Vietnam and Malaysia — limited-access / bypass-driven architecture
Edition 8 identified Vietnam's DPPA (Direct Power Purchase Agreement) framework — Decree 57/2025 — as a limited pathway to commercial access, with the routing layer increasingly shifting toward BTM and co-located structures. That dynamic is accelerating.
In May 2026, Viettel confirmed a 60 MW AI data centre near Hanoi with a dedicated power grid build — BTM architecture from a state-owned operator [REPORTED — Seoul Economic Daily, May 2026]. Vietnam's Personal Data Protection Law, effective January 2026, mandates domestic storage of Vietnamese user data — a sovereignty-driven demand signal [REPORTED].
Malaysia has signalled tighter scrutiny of non-AI data centre development and a preference for allocating scarce power and grid capacity toward higher-value AI-oriented workloads [REPORTED — PV Magazine, February 2026]. This effectively prioritises AI-related projects in the allocation queue and raises the hurdle for conventional colocation developments. The intermediation layer here is not an aggregator — it is the developer who controls both the land and the adjacent generation asset.
Philippines — no intermediation layer at scale
None of the three market structures above existed at sufficient scale in the Philippines when the grid failed in May. No ISTS equivalent. No NEM aggregator with a firming stack. No BTM developer with co-located generation insulating commercial load at scale. The grid was the only answer — and the grid was not the answer.
The Manila and Clark corridor has drawn hyperscaler evaluation interest for APAC expansion. The underwriting question is now explicit: what is the probability of a multi-day grid failure event during peak demand season, and what is the capital cost of a BTM buffer sufficient to maintain SLA (service level agreement) commitments if it occurs? That is a current project finance input — not a scenario.
The intermediation gap is not the same problem in every APAC market.
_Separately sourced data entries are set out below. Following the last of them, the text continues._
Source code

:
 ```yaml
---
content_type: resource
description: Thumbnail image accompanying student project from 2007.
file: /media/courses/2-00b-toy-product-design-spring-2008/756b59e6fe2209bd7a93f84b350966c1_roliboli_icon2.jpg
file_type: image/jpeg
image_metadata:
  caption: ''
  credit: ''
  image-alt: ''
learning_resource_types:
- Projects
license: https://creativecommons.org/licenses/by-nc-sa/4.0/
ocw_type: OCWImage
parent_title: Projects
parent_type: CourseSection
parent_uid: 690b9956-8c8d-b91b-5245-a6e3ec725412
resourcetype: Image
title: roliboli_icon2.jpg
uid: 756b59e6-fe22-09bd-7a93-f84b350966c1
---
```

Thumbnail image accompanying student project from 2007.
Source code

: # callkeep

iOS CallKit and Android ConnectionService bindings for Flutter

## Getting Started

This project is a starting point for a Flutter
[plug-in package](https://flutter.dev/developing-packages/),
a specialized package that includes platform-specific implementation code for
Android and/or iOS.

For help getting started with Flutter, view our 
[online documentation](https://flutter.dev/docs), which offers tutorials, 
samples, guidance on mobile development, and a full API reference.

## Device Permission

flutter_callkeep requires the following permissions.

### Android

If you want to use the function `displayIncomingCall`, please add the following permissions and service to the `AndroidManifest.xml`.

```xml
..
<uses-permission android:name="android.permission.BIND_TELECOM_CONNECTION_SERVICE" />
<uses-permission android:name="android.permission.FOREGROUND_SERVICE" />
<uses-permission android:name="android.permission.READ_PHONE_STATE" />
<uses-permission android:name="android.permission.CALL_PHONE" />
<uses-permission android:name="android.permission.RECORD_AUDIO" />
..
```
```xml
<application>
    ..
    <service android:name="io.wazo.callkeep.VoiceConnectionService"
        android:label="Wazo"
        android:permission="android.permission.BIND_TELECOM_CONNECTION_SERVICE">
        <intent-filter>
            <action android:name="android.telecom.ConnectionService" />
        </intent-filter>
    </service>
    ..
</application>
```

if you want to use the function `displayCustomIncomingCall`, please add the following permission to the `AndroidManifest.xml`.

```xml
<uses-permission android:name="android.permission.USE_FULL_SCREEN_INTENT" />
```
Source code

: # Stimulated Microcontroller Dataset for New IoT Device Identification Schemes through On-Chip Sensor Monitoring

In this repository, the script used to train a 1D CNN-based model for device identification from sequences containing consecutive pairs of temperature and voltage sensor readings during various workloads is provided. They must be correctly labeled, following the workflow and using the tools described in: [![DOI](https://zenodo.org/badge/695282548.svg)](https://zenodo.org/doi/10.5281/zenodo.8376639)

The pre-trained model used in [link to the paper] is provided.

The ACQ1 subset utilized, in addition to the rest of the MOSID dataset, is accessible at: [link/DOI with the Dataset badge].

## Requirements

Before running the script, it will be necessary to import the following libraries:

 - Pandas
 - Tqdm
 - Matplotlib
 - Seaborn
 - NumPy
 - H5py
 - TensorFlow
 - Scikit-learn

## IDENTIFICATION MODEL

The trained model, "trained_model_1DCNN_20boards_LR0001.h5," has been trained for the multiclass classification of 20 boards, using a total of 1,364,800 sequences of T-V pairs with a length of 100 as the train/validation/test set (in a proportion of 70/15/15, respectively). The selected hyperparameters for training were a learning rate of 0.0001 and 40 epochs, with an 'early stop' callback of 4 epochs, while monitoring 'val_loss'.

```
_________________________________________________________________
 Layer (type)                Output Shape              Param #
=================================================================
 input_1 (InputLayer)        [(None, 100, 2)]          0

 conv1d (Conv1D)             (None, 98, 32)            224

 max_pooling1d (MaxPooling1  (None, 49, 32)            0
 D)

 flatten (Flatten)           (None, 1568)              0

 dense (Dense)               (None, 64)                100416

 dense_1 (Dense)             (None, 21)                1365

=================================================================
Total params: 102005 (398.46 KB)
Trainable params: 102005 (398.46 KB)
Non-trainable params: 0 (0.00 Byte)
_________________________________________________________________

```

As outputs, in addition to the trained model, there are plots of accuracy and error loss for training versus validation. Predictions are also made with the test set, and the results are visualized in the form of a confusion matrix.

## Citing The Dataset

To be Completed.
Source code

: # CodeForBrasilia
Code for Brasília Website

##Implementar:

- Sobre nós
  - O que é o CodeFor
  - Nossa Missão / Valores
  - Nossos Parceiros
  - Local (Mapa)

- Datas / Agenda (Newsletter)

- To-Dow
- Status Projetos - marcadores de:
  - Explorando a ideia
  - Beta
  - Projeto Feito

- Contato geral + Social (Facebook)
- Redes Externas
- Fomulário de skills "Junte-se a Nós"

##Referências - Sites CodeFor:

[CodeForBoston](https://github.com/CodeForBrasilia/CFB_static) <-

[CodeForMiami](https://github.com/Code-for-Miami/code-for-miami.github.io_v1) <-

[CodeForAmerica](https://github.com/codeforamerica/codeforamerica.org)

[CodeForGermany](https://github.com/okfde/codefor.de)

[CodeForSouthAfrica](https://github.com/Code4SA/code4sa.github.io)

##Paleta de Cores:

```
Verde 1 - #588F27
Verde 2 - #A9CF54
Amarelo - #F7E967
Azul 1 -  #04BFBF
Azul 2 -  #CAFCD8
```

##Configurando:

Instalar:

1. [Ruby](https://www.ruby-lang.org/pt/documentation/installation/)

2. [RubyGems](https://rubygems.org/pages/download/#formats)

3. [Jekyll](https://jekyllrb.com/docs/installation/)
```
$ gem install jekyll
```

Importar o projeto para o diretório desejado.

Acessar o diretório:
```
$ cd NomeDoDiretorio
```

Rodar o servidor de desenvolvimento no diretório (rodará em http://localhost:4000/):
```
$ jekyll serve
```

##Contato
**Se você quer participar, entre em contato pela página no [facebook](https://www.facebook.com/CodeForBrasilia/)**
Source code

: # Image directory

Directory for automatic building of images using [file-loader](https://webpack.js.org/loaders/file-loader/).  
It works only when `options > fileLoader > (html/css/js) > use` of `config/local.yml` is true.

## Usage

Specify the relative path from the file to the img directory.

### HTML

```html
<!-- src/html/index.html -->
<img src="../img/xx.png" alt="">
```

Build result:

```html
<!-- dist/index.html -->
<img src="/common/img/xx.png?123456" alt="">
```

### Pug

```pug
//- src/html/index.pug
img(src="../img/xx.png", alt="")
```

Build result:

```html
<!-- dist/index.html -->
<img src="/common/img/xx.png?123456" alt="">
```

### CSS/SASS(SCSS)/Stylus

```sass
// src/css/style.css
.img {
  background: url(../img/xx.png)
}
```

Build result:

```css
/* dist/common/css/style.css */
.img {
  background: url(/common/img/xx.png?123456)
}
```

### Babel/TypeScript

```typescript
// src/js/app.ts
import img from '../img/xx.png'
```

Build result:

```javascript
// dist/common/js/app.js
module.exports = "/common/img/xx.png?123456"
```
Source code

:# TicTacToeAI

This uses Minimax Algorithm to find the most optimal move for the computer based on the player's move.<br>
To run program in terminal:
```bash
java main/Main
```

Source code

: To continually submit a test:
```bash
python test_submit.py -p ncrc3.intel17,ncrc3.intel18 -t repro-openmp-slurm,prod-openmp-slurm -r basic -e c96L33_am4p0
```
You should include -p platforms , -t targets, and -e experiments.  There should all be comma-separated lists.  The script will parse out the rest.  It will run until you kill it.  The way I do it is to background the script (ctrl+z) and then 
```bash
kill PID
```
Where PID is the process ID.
In India it is a regulatory navigation and surcharge-structuring problem. In Australia it is a balance sheet and structured product problem — with a growing delivery-quality dimension as market and, increasingly, regulatory expectations shift toward more time-matched physical delivery. In Vietnam and Malaysia it is a real assets and permitting problem. In the Philippines it is an absence-at-scale problem — and the May events showed the cost of that absence in operational terms.
What connects all four is the thesis Edition 8 established: DFI financing and regulated utility capex are expanding grid infrastructure faster than the access mechanisms required to monetise it. The transmission investment is happening. The contracts between that investment and commercial buyers are not. The intermediation layer is where that gap closes.
The capital structures that close it look materially different across each market.
The intermediation thesis ultimately rests on the credit quality of the anchor tenants underwriting long-duration offtake commitments. As hyperscalers increasingly finance expansion through debt markets, tighter credit conditions could affect project-level underwriting assumptions even where power-access fundamentals remain supportive. Capital structures for intermediation vehicles should not be sized to a single anchor tenant.